Soccer-Mommy-Color-TheorySoccer Mommy – Color Theory

Indie Rock | Dream Pop

71%

It took me a long while to really notice it at first, but running a music blog has a drastic effect on your listening habits. At one point discovering a new album that I loved would keep me occupied for months before I’d move on to my next craze. While I naturally discover a lot more music now than ever before, I don’t have much chance to get settled before feeling obliged to move on to covering another new release and promoting another up-and-coming act. Reflecting on it I don’t regret the shift for the most part, but there are odd instances where it feels like something is missing. Even listening to an album on repeat for hours on end doesn’t always yield the full picture. Sometimes you only really grasp an album several years down the line, which is something that no review (no matter how thorough) can ever truly account for.

Though I spent a bit of time with Soccer Mommy’s debut Clean back in 2018, I never ended up covering it as at the time it felt outshone by other records. Since then however I’ve found a greater appreciation for its moments of brilliance. The small glimpses of lush soundscapes rising above the more folky arrangements like mountains looming over empty plains. In finally checking out the follow up Colour Theory from earlier this year I was delighted to find that these more lush arrangements now make up the backbone of the new record.

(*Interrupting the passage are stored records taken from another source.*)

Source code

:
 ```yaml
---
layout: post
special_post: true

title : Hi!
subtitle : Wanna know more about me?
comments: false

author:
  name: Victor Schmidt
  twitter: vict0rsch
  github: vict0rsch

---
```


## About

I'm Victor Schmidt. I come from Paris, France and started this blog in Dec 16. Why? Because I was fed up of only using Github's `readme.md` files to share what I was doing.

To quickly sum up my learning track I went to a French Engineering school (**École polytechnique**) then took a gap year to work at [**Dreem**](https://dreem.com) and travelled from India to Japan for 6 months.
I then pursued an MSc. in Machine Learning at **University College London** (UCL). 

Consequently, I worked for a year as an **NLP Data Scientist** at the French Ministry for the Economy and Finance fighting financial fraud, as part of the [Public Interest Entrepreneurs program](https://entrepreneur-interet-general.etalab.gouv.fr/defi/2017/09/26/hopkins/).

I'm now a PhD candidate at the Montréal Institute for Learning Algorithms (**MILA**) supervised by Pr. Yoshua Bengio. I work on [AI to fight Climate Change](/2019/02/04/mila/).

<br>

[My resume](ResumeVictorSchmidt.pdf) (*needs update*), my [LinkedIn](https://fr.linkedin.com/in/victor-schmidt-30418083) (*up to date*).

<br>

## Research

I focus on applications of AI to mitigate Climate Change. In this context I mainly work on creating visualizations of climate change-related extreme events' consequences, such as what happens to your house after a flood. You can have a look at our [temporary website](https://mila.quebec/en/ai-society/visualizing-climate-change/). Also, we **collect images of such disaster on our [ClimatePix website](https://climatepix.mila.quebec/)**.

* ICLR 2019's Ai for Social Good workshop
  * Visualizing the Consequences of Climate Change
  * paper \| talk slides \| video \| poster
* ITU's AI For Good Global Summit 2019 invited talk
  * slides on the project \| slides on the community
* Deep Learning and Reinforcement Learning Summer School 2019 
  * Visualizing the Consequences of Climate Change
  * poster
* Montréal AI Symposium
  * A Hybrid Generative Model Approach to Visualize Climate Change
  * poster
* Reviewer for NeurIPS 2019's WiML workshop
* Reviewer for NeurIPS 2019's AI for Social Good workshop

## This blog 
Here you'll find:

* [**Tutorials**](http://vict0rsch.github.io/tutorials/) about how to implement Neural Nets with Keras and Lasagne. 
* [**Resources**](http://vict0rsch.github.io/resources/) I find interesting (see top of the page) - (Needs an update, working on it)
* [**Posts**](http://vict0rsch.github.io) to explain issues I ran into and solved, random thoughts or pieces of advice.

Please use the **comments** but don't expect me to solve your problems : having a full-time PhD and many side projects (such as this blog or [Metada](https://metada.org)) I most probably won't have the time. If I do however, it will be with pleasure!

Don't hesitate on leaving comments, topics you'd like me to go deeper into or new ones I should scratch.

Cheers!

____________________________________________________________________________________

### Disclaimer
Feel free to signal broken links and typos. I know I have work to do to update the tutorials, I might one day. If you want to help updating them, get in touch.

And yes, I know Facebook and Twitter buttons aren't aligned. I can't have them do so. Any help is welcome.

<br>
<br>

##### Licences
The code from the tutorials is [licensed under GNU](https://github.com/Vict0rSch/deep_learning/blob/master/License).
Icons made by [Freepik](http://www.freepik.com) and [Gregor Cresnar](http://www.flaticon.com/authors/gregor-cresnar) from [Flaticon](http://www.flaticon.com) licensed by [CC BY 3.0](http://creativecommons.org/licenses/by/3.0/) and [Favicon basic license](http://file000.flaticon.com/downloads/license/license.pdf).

This more expansive second outing is the kind of record that you can get lost in. The reverb drenched ‘night swimming’ with its muffled samples of crowd noises is reminiscent of the most entrancing of daydreams. The crystalline vocals are all that matters as the rest of the world just feels like a murmur in the distance. The hazy wonderland of ‘yellow is the color of her eyes’ is a strong contender for the most lush track of the year. The album’s seven minute centrepiece opens with the lavish hum of a Wurlitzer before letting a steady stream of soft psychedelic riffs drift over you as you sink deeper into this Elysian otherworld. Even when the album dips back into Sophie Allison’s folkier side it manages to adorn it with an ethereal dream pop vibe, like with the silken synth backdrop of ‘up the walls’.

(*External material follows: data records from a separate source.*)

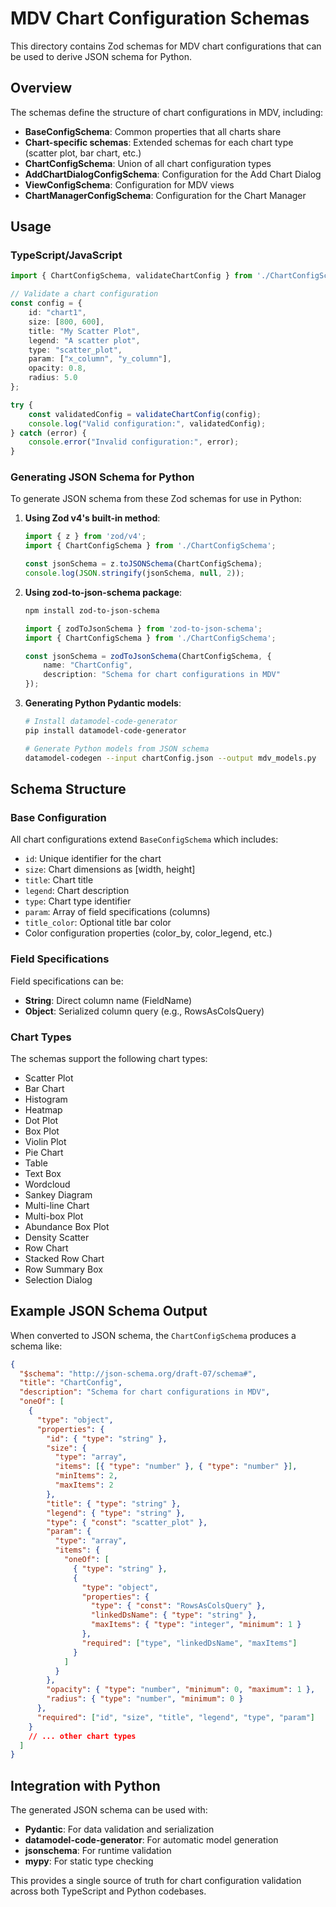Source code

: # MDV Chart Configuration Schemas

This directory contains Zod schemas for MDV chart configurations that can be used to derive JSON schema for Python.

## Overview

The schemas define the structure of chart configurations in MDV, including:

- **BaseConfigSchema**: Common properties that all charts share
- **Chart-specific schemas**: Extended schemas for each chart type (scatter plot, bar chart, etc.)
- **ChartConfigSchema**: Union of all chart configuration types
- **AddChartDialogConfigSchema**: Configuration for the Add Chart Dialog
- **ViewConfigSchema**: Configuration for MDV views
- **ChartManagerConfigSchema**: Configuration for the Chart Manager

## Usage

### TypeScript/JavaScript

```typescript
import { ChartConfigSchema, validateChartConfig } from './ChartConfigSchema';

// Validate a chart configuration
const config = {
    id: "chart1",
    size: [800, 600],
    title: "My Scatter Plot",
    legend: "A scatter plot",
    type: "scatter_plot",
    param: ["x_column", "y_column"],
    opacity: 0.8,
    radius: 5.0
};

try {
    const validatedConfig = validateChartConfig(config);
    console.log("Valid configuration:", validatedConfig);
} catch (error) {
    console.error("Invalid configuration:", error);
}
```

### Generating JSON Schema for Python

To generate JSON schema from these Zod schemas for use in Python:

1. **Using Zod v4's built-in method**:
   ```typescript
   import { z } from 'zod/v4';
   import { ChartConfigSchema } from './ChartConfigSchema';
   
   const jsonSchema = z.toJSONSchema(ChartConfigSchema);
   console.log(JSON.stringify(jsonSchema, null, 2));
   ```

2. **Using zod-to-json-schema package**:
   ```bash
   npm install zod-to-json-schema
   ```
   
   ```typescript
   import { zodToJsonSchema } from 'zod-to-json-schema';
   import { ChartConfigSchema } from './ChartConfigSchema';
   
   const jsonSchema = zodToJsonSchema(ChartConfigSchema, {
       name: "ChartConfig",
       description: "Schema for chart configurations in MDV"
   });
   ```

3. **Generating Python Pydantic models**:
   ```bash
   # Install datamodel-code-generator
   pip install datamodel-code-generator
   
   # Generate Python models from JSON schema
   datamodel-codegen --input chartConfig.json --output mdv_models.py
   ```

## Schema Structure

### Base Configuration

All chart configurations extend `BaseConfigSchema` which includes:

- `id`: Unique identifier for the chart
- `size`: Chart dimensions as [width, height]
- `title`: Chart title
- `legend`: Chart description
- `type`: Chart type identifier
- `param`: Array of field specifications (columns)
- `title_color`: Optional title bar color
- Color configuration properties (color_by, color_legend, etc.)

### Field Specifications

Field specifications can be:
- **String**: Direct column name (FieldName)
- **Object**: Serialized column query (e.g., RowsAsColsQuery)

### Chart Types

The schemas support the following chart types:
- Scatter Plot
- Bar Chart
- Histogram
- Heatmap
- Dot Plot
- Box Plot
- Violin Plot
- Pie Chart
- Table
- Text Box
- Wordcloud
- Sankey Diagram
- Multi-line Chart
- Multi-box Plot
- Abundance Box Plot
- Density Scatter
- Row Chart
- Stacked Row Chart
- Row Summary Box
- Selection Dialog

## Example JSON Schema Output

When converted to JSON schema, the `ChartConfigSchema` produces a schema like:

```json
{
  "$schema": "http://json-schema.org/draft-07/schema#",
  "title": "ChartConfig",
  "description": "Schema for chart configurations in MDV",
  "oneOf": [
    {
      "type": "object",
      "properties": {
        "id": { "type": "string" },
        "size": { 
          "type": "array", 
          "items": [{ "type": "number" }, { "type": "number" }],
          "minItems": 2,
          "maxItems": 2
        },
        "title": { "type": "string" },
        "legend": { "type": "string" },
        "type": { "const": "scatter_plot" },
        "param": {
          "type": "array",
          "items": {
            "oneOf": [
              { "type": "string" },
              {
                "type": "object",
                "properties": {
                  "type": { "const": "RowsAsColsQuery" },
                  "linkedDsName": { "type": "string" },
                  "maxItems": { "type": "integer", "minimum": 1 }
                },
                "required": ["type", "linkedDsName", "maxItems"]
              }
            ]
          }
        },
        "opacity": { "type": "number", "minimum": 0, "maximum": 1 },
        "radius": { "type": "number", "minimum": 0 }
      },
      "required": ["id", "size", "title", "legend", "type", "param"]
    }
    // ... other chart types
  ]
}
```

## Integration with Python

The generated JSON schema can be used with:

- **Pydantic**: For data validation and serialization
- **datamodel-code-generator**: For automatic model generation
- **jsonschema**: For runtime validation
- **mypy**: For static type checking

This provides a single source of truth for chart configuration validation across both TypeScript and Python codebases.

Overall Color Theory is a far more assured offering. The arrangements are divine, and Sophie’s vocals and lyricism have both really grown in just a brief couple of years. This is especially true on the verses of ‘circle the drain’; the lyrics unfurl in a really satisfying way and feature the album’s most gorgeous melodies to boot. The record does lose a bit of steam over the last couple of tracks, but I think that’s a symptom of the album’s only main issue – it’s pacing. On Clean the rhythm section felt really dynamic and expressive, one of the release’s finer points in fact, but Color Theory marches on at much the same languid pace throughout without any real variations or flourishes to speak of. It makes the tracks blend together far more, which is a bit of a barrier to the record being intended as a loose concept album split into three distinct sections.

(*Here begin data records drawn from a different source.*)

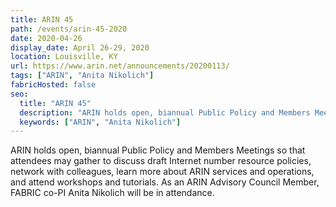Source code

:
 ```yaml
---
title: ARIN 45
path: /events/arin-45-2020
date: 2020-04-26
display_date: April 26-29, 2020
location: Louisville, KY
url: https://www.arin.net/announcements/20200113/
tags: ["ARIN", "Anita Nikolich"]
fabricHosted: false
seo:
  title: "ARIN 45"
  description: "ARIN holds open, biannual Public Policy and Members Meetings so that attendees may gather to discuss draft Internet number resource policies, network with colleagues, learn more about ARIN services and operations, and attend workshops and tutorials. As an ARIN Advisory Council Member, FABRIC co-PI Anita Nikolich will be in attendance."
  keywords: ["ARIN", "Anita Nikolich"]
---
```


ARIN holds open, biannual Public Policy and Members Meetings so that attendees may gather to discuss draft Internet number resource policies, network with colleagues, learn more about ARIN services and operations, and attend workshops and tutorials. As an ARIN Advisory Council Member, FABRIC co-PI Anita Nikolich will be in attendance.
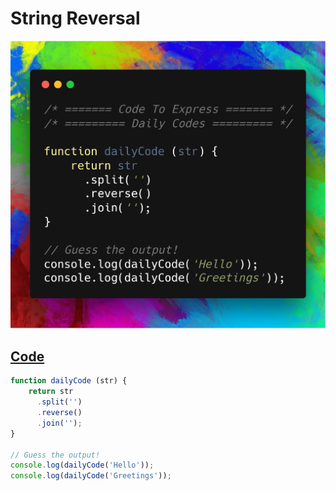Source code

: # String Reversal

![strrev](./code.png)

## [Code](./strRev.js)

```js
function dailyCode (str) {
    return str
      .split('')
      .reverse()
      .join('');
}

// Guess the output!
console.log(dailyCode('Hello')); 
console.log(dailyCode('Greetings')); 
```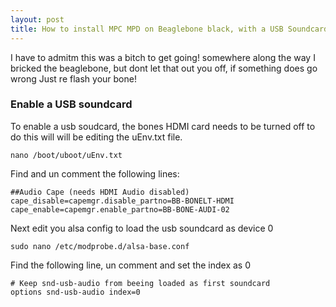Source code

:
 ```yaml
---
layout: post
title: How to install MPC MPD on Beaglebone black, with a USB Soundcard
---
```


I have to admitm this was a bitch to get going! somewhere along the way I bricked the beaglebone, but dont let that out you off, if something does go wrong Just re flash your bone!

### Enable a USB soundcard

To enable a usb soudcard, the bones HDMI card needs to be turned off to do this will will be editing the uEnv.txt file.

```
nano /boot/uboot/uEnv.txt
```

Find and un comment the following lines:

```
##Audio Cape (needs HDMI Audio disabled)
cape_disable=capemgr.disable_partno=BB-BONELT-HDMI
cape_enable=capemgr.enable_partno=BB-BONE-AUDI-02
```

Next edit you alsa config to load the usb soundcard as device 0

```
sudo nano /etc/modprobe.d/alsa-base.conf
```

Find the following line, un comment and set the index as 0

```
# Keep snd-usb-audio from beeing loaded as first soundcard
options snd-usb-audio index=0
```
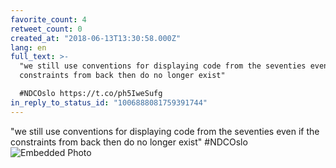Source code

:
 ```yaml
---
favorite_count: 4
retweet_count: 0
created_at: "2018-06-13T13:30:58.000Z"
lang: en
full_text: >-
  "we still use conventions for displaying code from the seventies even if the
  constraints from back then do no longer exist"

  #NDCOslo https://t.co/ph5IweSufg
in_reply_to_status_id: "1006888081759391744"
---
```


"we still use conventions for displaying code from the seventies even if the
constraints from back then do no longer exist" #NDCOslo
![Embedded Photo](https://twitter-media-coderbyheart.s3.eu-north-1.amazonaws.com/1006891679721242626-DfkyopqWkAAka2K.jpg)
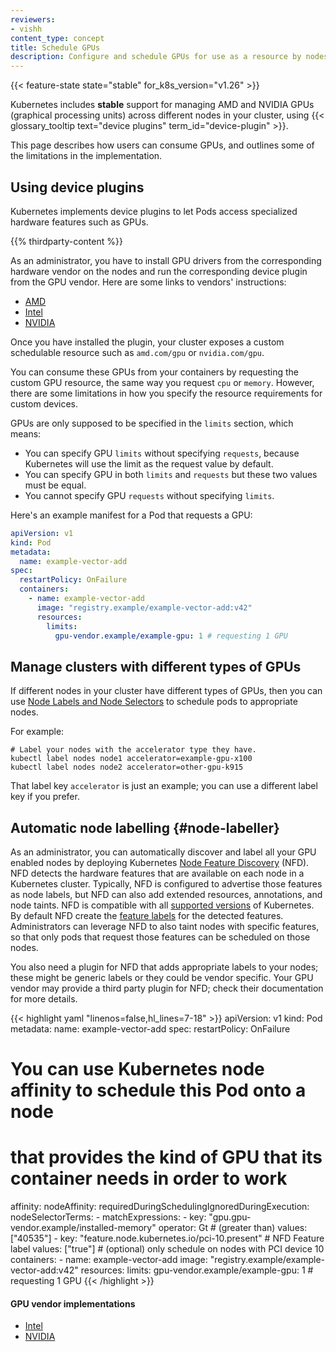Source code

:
 ```yaml
---
reviewers:
- vishh
content_type: concept
title: Schedule GPUs
description: Configure and schedule GPUs for use as a resource by nodes in a cluster.
---
```


<!-- overview -->

{{< feature-state state="stable" for_k8s_version="v1.26" >}}

Kubernetes includes **stable** support for managing AMD and NVIDIA GPUs
(graphical processing units) across different nodes in your cluster, using
{{< glossary_tooltip text="device plugins" term_id="device-plugin" >}}.

This page describes how users can consume GPUs, and outlines
some of the limitations in the implementation.

<!-- body -->

## Using device plugins

Kubernetes implements device plugins to let Pods access specialized hardware features such as GPUs.

{{% thirdparty-content %}}

As an administrator, you have to install GPU drivers from the corresponding
hardware vendor on the nodes and run the corresponding device plugin from the
GPU vendor. Here are some links to vendors' instructions:

* [AMD](https://github.com/RadeonOpenCompute/k8s-device-plugin#deployment)
* [Intel](https://intel.github.io/intel-device-plugins-for-kubernetes/cmd/gpu_plugin/README.html)
* [NVIDIA](https://github.com/NVIDIA/k8s-device-plugin#quick-start)

Once you have installed the plugin, your cluster exposes a custom schedulable resource such as `amd.com/gpu` or `nvidia.com/gpu`.

You can consume these GPUs from your containers by requesting
the custom GPU resource, the same way you request `cpu` or `memory`.
However, there are some limitations in how you specify the resource
requirements for custom devices.

GPUs are only supposed to be specified in the `limits` section, which means:
* You can specify GPU `limits` without specifying `requests`, because
  Kubernetes will use the limit as the request value by default.
* You can specify GPU in both `limits` and `requests` but these two values
  must be equal.
* You cannot specify GPU `requests` without specifying `limits`.

Here's an example manifest for a Pod that requests a GPU:

```yaml
apiVersion: v1
kind: Pod
metadata:
  name: example-vector-add
spec:
  restartPolicy: OnFailure
  containers:
    - name: example-vector-add
      image: "registry.example/example-vector-add:v42"
      resources:
        limits:
          gpu-vendor.example/example-gpu: 1 # requesting 1 GPU
```

## Manage clusters with different types of GPUs

If different nodes in your cluster have different types of GPUs, then you
can use [Node Labels and Node Selectors](/docs/tasks/configure-pod-container/assign-pods-nodes/)
to schedule pods to appropriate nodes.

For example:

```shell
# Label your nodes with the accelerator type they have.
kubectl label nodes node1 accelerator=example-gpu-x100
kubectl label nodes node2 accelerator=other-gpu-k915
```

That label key `accelerator` is just an example; you can use
a different label key if you prefer.

## Automatic node labelling {#node-labeller}

As an administrator, you can automatically discover and label all your GPU enabled nodes
by deploying Kubernetes [Node Feature Discovery](https://github.com/kubernetes-sigs/node-feature-discovery) (NFD).
NFD detects the hardware features that are available on each node in a Kubernetes cluster.
Typically, NFD is configured to advertise those features as node labels, but NFD can also add extended resources, annotations, and node taints.
NFD is compatible with all [supported versions](/releases/version-skew-policy/#supported-versions) of Kubernetes.
By default NFD create the [feature labels](https://kubernetes-sigs.github.io/node-feature-discovery/master/usage/features.html) for the detected features.
Administrators can leverage NFD to also taint nodes with specific features, so that only pods that request those features can be scheduled on those nodes.

You also need a plugin for NFD that adds appropriate labels to your nodes; these might be generic
labels or they could be vendor specific. Your GPU vendor may provide a third party
plugin for NFD; check their documentation for more details.

{{< highlight yaml "linenos=false,hl_lines=7-18" >}}
apiVersion: v1
kind: Pod
metadata:
  name: example-vector-add
spec:
  restartPolicy: OnFailure
  # You can use Kubernetes node affinity to schedule this Pod onto a node
  # that provides the kind of GPU that its container needs in order to work
  affinity:
    nodeAffinity:
      requiredDuringSchedulingIgnoredDuringExecution:
        nodeSelectorTerms:
        - matchExpressions:
          - key: "gpu.gpu-vendor.example/installed-memory"
            operator: Gt # (greater than)
            values: ["40535"]
          - key: "feature.node.kubernetes.io/pci-10.present" # NFD Feature label
            values: ["true"] # (optional) only schedule on nodes with PCI device 10
  containers:
    - name: example-vector-add
      image: "registry.example/example-vector-add:v42"
      resources:
        limits:
          gpu-vendor.example/example-gpu: 1 # requesting 1 GPU
{{< /highlight >}}

#### GPU vendor implementations

- [Intel](https://intel.github.io/intel-device-plugins-for-kubernetes/cmd/gpu_plugin/README.html)
- [NVIDIA](https://github.com/NVIDIA/k8s-device-plugin)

Maybe a couple of years will again serve to iron over the few minor faults of this latest effort. You don’t need to look back through the lens of hindsight, or with the wisdom of more years under your belt, to see the musical growth that has been made already however. Color Theory takes all the finest parts of the first record and works to refine and expand on them. If that trend continues for the next release then I may well have to shift my listening habits once again to ensure I have ample time to bask in its glow.